There are many ways to install Office Pro Plus to your client base. You can let the user install it from the web, push it out via SCCM or Intune or simply provide the user with an installation package. However, every now and then you come across some special requirements where security is tight and some options are not available for various reasons. In this post I show you how to deploy Office Pro Plus to client machines where users do not have administrative access.

Problem

In one of my recent projects, I was tasked to help a client deploy a POC for Office Pro Plus via Click-To-Run. The company has a few thousand client machines and these are secured following best practice;  users do not have admin rights on their PC’s, PowerShell execution policy is set to restricted and UAC is enabled.

The company uses a non-Microsoft enterprise software distribution tool, however this is managed by a third party and due to time constrains Office Pro Plus should be deployed with a different method. Because of the existing investment in the tool, other deployment tools like SCCM and Intune where also out of the question.

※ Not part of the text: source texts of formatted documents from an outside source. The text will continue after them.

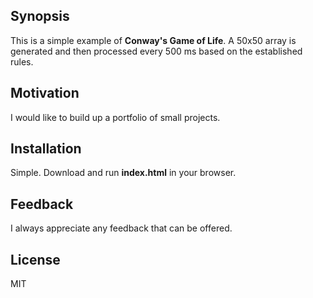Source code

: ## Synopsis

This is a simple example of **Conway's Game of Life**. A 50x50 array is generated and then processed every 500 ms based on the established rules.

## Motivation

I would like to build up a portfolio of small projects.

## Installation

Simple. Download and run **index.html** in your browser.

## Feedback

I always appreciate any feedback that can be offered.

## License

MIT
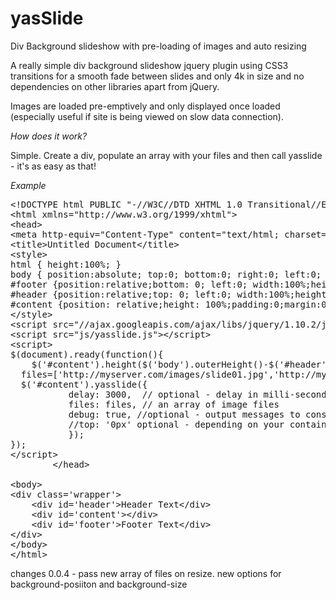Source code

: yasSlide
========

Div Background  slideshow with pre-loading of images and auto resizing

A really simple div background slideshow jquery plugin using CSS3 transitions for a smooth fade between slides and only 4k in size and no dependencies on other libraries apart from jQuery.

Images are loaded pre-emptively and only displayed once loaded (especially useful if site is being viewed on slow data connection).

*How does it work?*

Simple. Create a div, populate an array with your files and then call yasslide - it's as easy as that!

*Example*

<pre>
&lt;!DOCTYPE html PUBLIC "-//W3C//DTD XHTML 1.0 Transitional//EN" "http://www.w3.org/TR/xhtml1/DTD/xhtml1-transitional.dtd"&gt;
&lt;html xmlns="http://www.w3.org/1999/xhtml"&gt;
&lt;head&gt;
&lt;meta http-equiv="Content-Type" content="text/html; charset=utf-8" /&gt;
&lt;title&gt;Untitled Document&lt;/title&gt;
&lt;style&gt;
html { height:100%; }
body { position:absolute; top:0; bottom:0; right:0; left:0; background:#09F;padding:0;margin:0;overflow:hidden;}
#footer {position:relative;bottom: 0; left:0; width:100%;height:60px;background:#666;}
#header {position:relative;top: 0; left:0; width:100%;height:60px;background:#666;  float-left;}
#content {position: relative;height: 100%;padding:0;margin:0;}
&lt;/style&gt;
&lt;script src="//ajax.googleapis.com/ajax/libs/jquery/1.10.2/jquery.min.js"&gt;&lt;/script&gt;
&lt;script src="js/yasslide.js"&gt;&lt;/script&gt;
&lt;script&gt;
$(document).ready(function(){
	$('#content').height($('body').outerHeight()-$('#header').outerHeight()-$('#footer').outerHeight()-21);
  files=['http://myserver.com/images/slide01.jpg','http://myserver.com/images/slide02.jpg','http://myserver.com/images/slide03.jpg'];
  $('#content').yasslide({
		   delay: 3000,  // optional - delay in milli-seconds
		   files: files, // an array of image files
		   debug: true, //optional - output messages to console.log
		   //top: '0px' optional - depending on your container div, where to create the floating div.  try without first.
		   });
});
&lt;/script&gt;
		&lt;/head&gt;

&lt;body&gt;
&lt;div class='wrapper'&gt;
    &lt;div id='header'&gt;Header Text&lt;/div&gt;
    &lt;div id='content'&gt;&lt;/div&gt;
    &lt;div id='footer'&gt;Footer Text&lt;/div&gt;
&lt;/div&gt;
&lt;/body&gt;
&lt;/html&gt;
</pre>

changes 0.0.4 - pass new array of files on resize.
				new options for background-posiiton and background-size
				
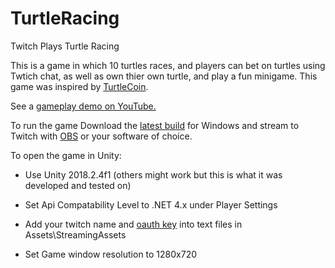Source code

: # TurtleRacing
 Twitch Plays Turtle Racing

This is a game in which 10 turtles races, and players can bet on turtles using Twtich chat, as well as own thier own turtle, and play a fun minigame.  This game was inspired by [TurtleCoin](https://turtlecoin.lol/).

See a [gameplay demo on YouTube.](https://www.youtube.com/watch?v=VYNfHGBAZ34)

To run the game Download the [latest build](https://github.com/pixelryan/TurtleRacing/releases) for Windows and stream to Twitch with [OBS](https://obsproject.com/) or your software of choice.

To open the game in Unity:
* Use Unity 2018.2.4f1 (others might work but this is what it was developed and tested on)

* Set Api Compatability Level to .NET 4.x under Player Settings

* Add your twitch name and [oauth key](https://twitchapps.com/tmi/) into text files in Assets\StreamingAssets

* Set Game window resolution to 1280x720
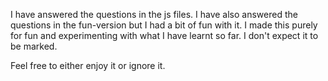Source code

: I have answered the questions in the js files. I have also answered the questions in the fun-version but I had a bit of fun with it. I made this purely for fun and experimenting with what I have learnt so far. I don't expect it to be marked.

Feel free to either enjoy it or ignore it.
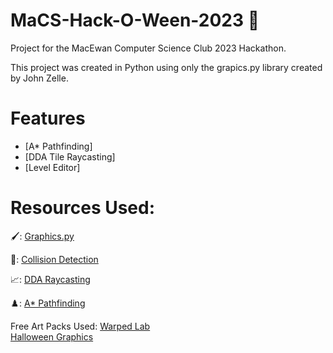 # MaCS-Hack-O-Ween-2023 🎃
Project for the MacEwan Computer Science Club 2023 Hackathon.

This project was created in Python using only the grapics.py library created by John Zelle.

 # Features
 
- [A* Pathfinding]
- [DDA Tile Raycasting]
- [Level Editor]
# Resources Used:

🖌️: [Graphics.py](https://mcsp.wartburg.edu/zelle/python/graphics.py)

🤯: [Collision Detection](https://www.jeffreythompson.org/collision-detection/)

📈: [DDA Raycasting](https://til.zimventures.com/GameMaker/dda)

♟️: [A* Pathfinding](https://www.youtube.com/watch?v=-L-WgKMFuhE)

 Free Art Packs Used: [Warped Lab](https://opengameart.org/content/warped-top-down-tech-lab)  
      [Halloween Graphics](https://finalbossblues.itch.io/halloween-graphics)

And to make it just a bit more challenging the client wanted to:

  • Enable the user to start the Office Pro Plus deployment
  • Have an easy and repeatable deployment process
  • Not require any administrator intervention for the deployment process

We decided to store the Office binaries on a DFS Share that is accessible by all users. An AD security group would be used to determine who should be able to install Office and adding a user to this security group should be the only step an Administrator needed to do to allow the user to install Office.

Solution

I am assuming that you already know how to download, customize and install Office Click-To-Run. After some testing and several trials we implemented the following Procedure.

Needed components

  • A new security group to which the administrator can assign the POC users
  • A GPO which creates a link to a batch file on the DFS Share
  • A software installation service account that has administrator rights on the client PCs
  • Batch File a:
    • Copies file to a temporary folder on the client machine
    • Elevates a secondary batch file
  • Batch File b:
    • Starts the deployment process
    • Removes temporary data after the installation
  • The new security group was quickly created
  • For the GPO I chose to create a Group Policy Preference that copies an existing link (pointing to Batch File A) to the desktop of the user.

A new Security Group and GPO was created

Group Policy Object:

3

A service account was created in AD

The appropriate rights were given to the account via Active Directory / Group Policy.

To be able to use the account within a script I needed to create a password hash with a secure key. This will later allow me to run the 2nd batch file evaluated as the service account.The PasswordHash was created via the below PowerShell commands

Creating Password Hash Key:

$ServiceaccountPassword = &quot;Enter Password for Service Account here&quot;
$SecuredPassword = $ServiceaccountPassword | ConvertTo-SecureString -AsPlainText -Force
$key = (54,33,233,1,34,78,7,6,33,35,99,9,4,12,87,33,34,2,111,1,1,2,23,32)
$PasswordKey = ConvertFrom-SecureString $SecurePassword -Key $key

Batch File 1

After the users activates the link on his desktop a batch file while be executed. The first batch file will

  • Inform the user what is about to happen
  • Copy the following files to the users machine:
    • the Office Pro Plus setup.exe from the Office Pro Plus deployment toolkit
    • the Office Pro Plus configuration file
    • the second batch file discussed in point 5
  • execute the second batch file as the service account (i.e. with admin rights)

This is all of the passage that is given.